■ **WORK TO COMPLETE**
Select all lines holding the word "assume" from the entries that follow.

■ **SUPPLIED ENTRIES**
------------------------------------------------------------------------
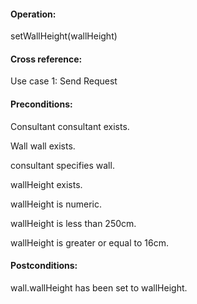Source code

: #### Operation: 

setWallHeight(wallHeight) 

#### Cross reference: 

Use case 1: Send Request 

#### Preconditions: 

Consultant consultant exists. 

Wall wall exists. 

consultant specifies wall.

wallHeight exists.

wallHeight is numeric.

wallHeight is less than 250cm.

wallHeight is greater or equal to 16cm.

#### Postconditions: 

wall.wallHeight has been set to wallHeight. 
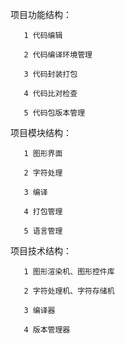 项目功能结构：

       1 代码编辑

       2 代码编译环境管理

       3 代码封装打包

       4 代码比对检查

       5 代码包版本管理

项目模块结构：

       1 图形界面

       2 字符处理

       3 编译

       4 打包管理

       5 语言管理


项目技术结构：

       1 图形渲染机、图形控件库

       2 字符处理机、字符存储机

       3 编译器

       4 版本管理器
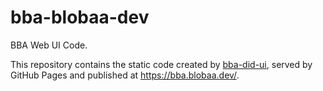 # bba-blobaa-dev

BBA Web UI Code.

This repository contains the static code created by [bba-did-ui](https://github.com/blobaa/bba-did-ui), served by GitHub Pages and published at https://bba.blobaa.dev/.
------------------------------------------------------------------------
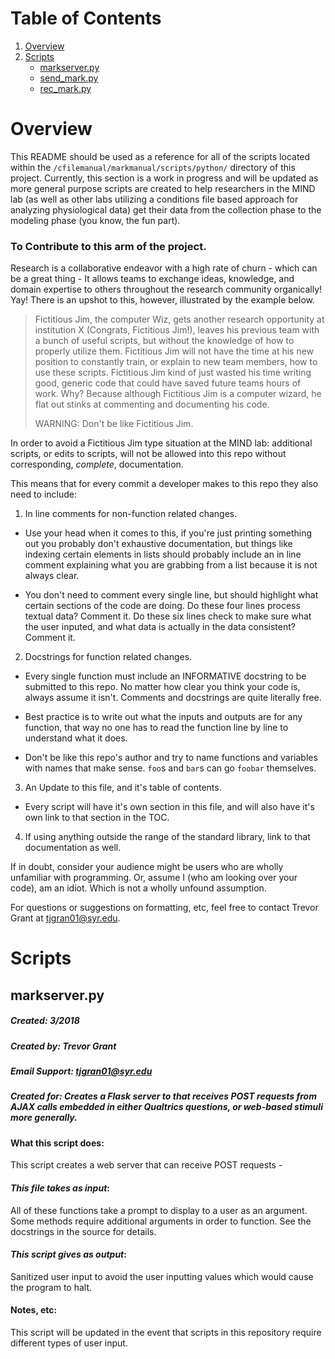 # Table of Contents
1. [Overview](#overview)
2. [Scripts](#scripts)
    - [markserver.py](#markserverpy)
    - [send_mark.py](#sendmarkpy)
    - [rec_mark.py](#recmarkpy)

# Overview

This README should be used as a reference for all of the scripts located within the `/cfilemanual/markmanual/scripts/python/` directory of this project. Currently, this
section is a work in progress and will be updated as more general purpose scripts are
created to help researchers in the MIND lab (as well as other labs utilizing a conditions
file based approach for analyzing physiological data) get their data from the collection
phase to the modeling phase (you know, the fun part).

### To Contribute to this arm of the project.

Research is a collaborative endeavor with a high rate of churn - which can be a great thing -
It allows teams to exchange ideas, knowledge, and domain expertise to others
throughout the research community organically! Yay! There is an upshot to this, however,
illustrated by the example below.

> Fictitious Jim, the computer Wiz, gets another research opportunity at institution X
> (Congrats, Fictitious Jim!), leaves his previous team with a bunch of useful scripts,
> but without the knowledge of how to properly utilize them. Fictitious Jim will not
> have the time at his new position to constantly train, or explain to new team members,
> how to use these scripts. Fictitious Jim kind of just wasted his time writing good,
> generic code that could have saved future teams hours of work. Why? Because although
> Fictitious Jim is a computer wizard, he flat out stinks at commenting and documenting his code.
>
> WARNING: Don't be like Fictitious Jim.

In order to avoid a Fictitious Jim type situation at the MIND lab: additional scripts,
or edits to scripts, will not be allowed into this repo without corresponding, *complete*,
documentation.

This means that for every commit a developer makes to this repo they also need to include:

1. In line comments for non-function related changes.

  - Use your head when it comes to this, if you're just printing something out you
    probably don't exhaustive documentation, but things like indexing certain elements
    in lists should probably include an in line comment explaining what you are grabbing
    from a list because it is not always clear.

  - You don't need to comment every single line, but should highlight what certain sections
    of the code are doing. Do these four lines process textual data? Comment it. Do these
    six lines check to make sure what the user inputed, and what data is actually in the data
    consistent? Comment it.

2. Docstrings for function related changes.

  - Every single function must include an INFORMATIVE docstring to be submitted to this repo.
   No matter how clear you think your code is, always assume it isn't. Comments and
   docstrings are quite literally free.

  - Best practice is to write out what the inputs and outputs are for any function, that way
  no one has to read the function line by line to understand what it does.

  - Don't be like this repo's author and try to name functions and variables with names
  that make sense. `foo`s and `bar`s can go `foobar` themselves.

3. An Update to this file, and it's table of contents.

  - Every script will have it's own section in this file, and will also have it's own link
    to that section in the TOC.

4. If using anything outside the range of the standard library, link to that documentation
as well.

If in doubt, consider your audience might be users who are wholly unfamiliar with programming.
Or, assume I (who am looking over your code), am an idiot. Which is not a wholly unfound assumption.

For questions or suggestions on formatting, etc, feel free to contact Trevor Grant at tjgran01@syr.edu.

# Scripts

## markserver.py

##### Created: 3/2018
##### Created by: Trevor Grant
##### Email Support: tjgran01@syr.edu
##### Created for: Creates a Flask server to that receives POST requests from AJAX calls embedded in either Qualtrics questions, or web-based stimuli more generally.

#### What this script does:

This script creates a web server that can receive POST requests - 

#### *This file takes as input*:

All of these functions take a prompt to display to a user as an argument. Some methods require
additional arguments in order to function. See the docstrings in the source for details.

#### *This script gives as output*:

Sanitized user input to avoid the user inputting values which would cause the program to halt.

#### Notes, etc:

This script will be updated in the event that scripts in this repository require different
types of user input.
------------------------------------------------------------------------
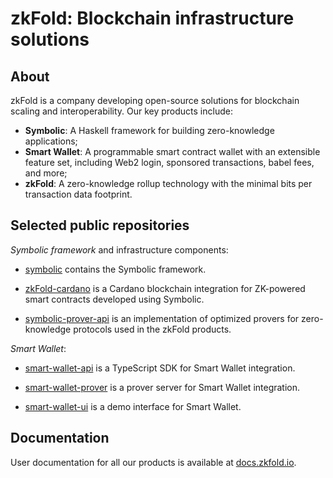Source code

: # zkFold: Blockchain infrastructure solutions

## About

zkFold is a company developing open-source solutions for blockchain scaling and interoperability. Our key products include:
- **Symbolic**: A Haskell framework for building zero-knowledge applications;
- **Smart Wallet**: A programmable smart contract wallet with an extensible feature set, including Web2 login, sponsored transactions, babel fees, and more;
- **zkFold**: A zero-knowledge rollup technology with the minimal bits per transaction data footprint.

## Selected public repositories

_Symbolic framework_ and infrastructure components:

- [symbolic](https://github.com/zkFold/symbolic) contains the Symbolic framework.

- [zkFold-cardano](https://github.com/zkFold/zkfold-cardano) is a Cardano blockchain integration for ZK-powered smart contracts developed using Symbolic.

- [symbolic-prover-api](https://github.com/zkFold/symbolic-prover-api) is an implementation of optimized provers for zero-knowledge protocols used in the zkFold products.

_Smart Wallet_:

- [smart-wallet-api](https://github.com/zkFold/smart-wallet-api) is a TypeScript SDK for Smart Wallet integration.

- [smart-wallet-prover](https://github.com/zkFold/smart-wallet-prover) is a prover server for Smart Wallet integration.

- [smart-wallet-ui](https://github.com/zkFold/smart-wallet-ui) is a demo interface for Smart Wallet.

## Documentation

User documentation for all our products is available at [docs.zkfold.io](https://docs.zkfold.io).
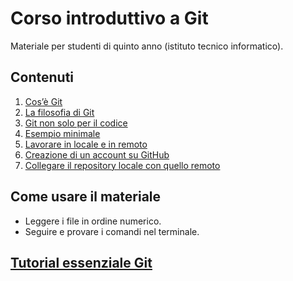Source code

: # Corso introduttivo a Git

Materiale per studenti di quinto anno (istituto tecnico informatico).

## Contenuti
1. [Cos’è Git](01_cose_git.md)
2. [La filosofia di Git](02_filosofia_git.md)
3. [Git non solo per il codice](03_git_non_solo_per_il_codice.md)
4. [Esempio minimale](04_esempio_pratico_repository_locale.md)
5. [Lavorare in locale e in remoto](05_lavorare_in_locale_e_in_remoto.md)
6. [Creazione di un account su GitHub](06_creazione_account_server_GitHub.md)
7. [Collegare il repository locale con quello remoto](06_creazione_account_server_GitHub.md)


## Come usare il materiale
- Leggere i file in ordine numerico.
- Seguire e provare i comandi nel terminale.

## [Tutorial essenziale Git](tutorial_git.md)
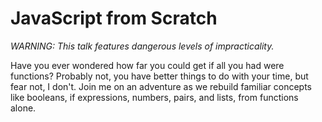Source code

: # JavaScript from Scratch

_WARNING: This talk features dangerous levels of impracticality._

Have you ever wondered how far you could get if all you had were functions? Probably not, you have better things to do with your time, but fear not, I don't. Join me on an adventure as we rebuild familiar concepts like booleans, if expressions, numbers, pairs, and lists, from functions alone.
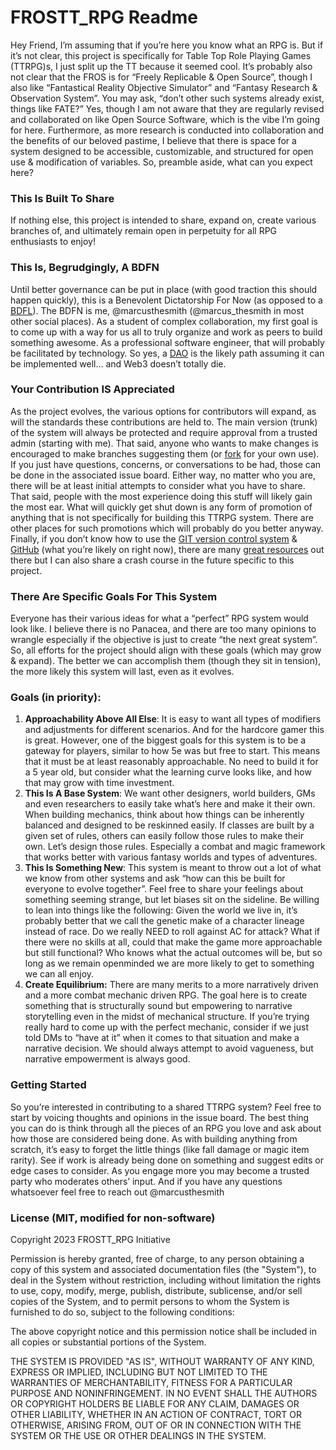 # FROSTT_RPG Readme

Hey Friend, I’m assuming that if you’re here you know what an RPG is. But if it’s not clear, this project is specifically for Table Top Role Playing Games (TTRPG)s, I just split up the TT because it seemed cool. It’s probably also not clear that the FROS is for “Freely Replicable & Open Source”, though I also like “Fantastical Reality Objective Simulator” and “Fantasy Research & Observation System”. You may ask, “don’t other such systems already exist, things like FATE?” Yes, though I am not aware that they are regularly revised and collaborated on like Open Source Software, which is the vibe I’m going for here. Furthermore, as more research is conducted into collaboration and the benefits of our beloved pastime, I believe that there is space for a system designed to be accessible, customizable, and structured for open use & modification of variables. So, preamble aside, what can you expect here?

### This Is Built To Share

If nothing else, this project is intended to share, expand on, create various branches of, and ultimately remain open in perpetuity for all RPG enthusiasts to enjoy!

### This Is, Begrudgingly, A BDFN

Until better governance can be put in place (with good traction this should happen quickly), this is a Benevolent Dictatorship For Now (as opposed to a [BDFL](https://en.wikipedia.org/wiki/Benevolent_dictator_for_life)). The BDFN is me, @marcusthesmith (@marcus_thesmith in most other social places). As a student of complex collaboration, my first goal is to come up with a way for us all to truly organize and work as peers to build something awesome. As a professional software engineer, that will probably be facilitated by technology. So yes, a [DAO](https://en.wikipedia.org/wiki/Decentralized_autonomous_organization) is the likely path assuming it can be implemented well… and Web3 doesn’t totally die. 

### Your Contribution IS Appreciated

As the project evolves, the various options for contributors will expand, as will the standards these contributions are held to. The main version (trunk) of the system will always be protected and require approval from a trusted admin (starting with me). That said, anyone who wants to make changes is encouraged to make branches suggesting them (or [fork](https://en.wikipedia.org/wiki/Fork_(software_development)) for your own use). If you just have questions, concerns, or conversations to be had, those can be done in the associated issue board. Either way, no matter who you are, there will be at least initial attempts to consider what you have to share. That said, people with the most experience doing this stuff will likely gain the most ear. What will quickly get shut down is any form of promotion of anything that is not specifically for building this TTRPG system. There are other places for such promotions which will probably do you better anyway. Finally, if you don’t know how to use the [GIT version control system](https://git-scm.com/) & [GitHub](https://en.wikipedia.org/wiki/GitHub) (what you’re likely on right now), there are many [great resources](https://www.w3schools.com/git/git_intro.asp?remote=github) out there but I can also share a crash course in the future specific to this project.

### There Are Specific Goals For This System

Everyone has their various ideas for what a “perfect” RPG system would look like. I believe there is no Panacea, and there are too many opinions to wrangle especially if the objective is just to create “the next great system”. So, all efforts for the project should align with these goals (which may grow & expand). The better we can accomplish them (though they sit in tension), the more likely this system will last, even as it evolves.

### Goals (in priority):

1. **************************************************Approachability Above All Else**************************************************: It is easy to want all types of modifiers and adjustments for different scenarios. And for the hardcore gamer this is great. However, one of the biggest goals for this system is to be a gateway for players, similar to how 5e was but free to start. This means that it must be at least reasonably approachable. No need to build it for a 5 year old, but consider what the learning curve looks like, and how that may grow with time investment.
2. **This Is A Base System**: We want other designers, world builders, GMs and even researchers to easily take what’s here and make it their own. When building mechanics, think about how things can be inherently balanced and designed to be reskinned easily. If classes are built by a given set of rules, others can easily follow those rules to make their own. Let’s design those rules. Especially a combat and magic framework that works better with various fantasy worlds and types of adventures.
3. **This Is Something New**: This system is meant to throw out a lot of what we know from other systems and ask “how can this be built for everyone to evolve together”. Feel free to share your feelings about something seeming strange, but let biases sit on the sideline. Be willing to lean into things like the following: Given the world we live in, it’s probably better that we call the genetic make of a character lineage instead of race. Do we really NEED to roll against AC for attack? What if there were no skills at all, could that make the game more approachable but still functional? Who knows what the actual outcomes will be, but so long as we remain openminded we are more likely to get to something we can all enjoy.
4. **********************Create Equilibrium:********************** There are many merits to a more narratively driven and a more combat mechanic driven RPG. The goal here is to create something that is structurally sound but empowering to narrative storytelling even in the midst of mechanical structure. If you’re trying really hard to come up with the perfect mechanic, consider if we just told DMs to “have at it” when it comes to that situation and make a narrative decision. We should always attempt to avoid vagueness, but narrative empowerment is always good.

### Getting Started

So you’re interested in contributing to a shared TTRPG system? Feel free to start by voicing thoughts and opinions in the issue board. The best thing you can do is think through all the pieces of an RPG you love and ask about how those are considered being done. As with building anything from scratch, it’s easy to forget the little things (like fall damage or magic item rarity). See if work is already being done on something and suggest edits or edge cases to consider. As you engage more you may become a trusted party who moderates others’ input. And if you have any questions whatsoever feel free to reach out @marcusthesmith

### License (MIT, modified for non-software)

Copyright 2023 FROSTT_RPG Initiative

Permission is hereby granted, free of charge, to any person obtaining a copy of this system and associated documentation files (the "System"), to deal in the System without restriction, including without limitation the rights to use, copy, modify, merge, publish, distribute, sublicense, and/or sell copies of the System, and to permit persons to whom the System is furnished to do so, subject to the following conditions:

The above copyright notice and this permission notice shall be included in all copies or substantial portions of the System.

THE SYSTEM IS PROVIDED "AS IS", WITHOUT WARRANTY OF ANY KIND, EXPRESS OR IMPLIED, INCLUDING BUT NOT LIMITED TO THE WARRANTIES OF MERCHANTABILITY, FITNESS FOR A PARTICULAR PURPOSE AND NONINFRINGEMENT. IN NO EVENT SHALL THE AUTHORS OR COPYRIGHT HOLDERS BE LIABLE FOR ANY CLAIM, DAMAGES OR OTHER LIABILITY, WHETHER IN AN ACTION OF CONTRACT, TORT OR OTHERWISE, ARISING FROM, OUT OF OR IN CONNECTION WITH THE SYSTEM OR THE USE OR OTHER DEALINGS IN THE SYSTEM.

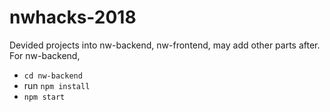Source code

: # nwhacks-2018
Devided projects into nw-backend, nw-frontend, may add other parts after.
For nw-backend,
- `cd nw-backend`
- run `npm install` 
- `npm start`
------------------------------------------------------------------------
■ **REPLY**
   No matter how clear you think your code is, always assume it isn't. Comments and
Or, assume I (who am looking over your code), am an idiot. Which is not a wholly unfound assumption.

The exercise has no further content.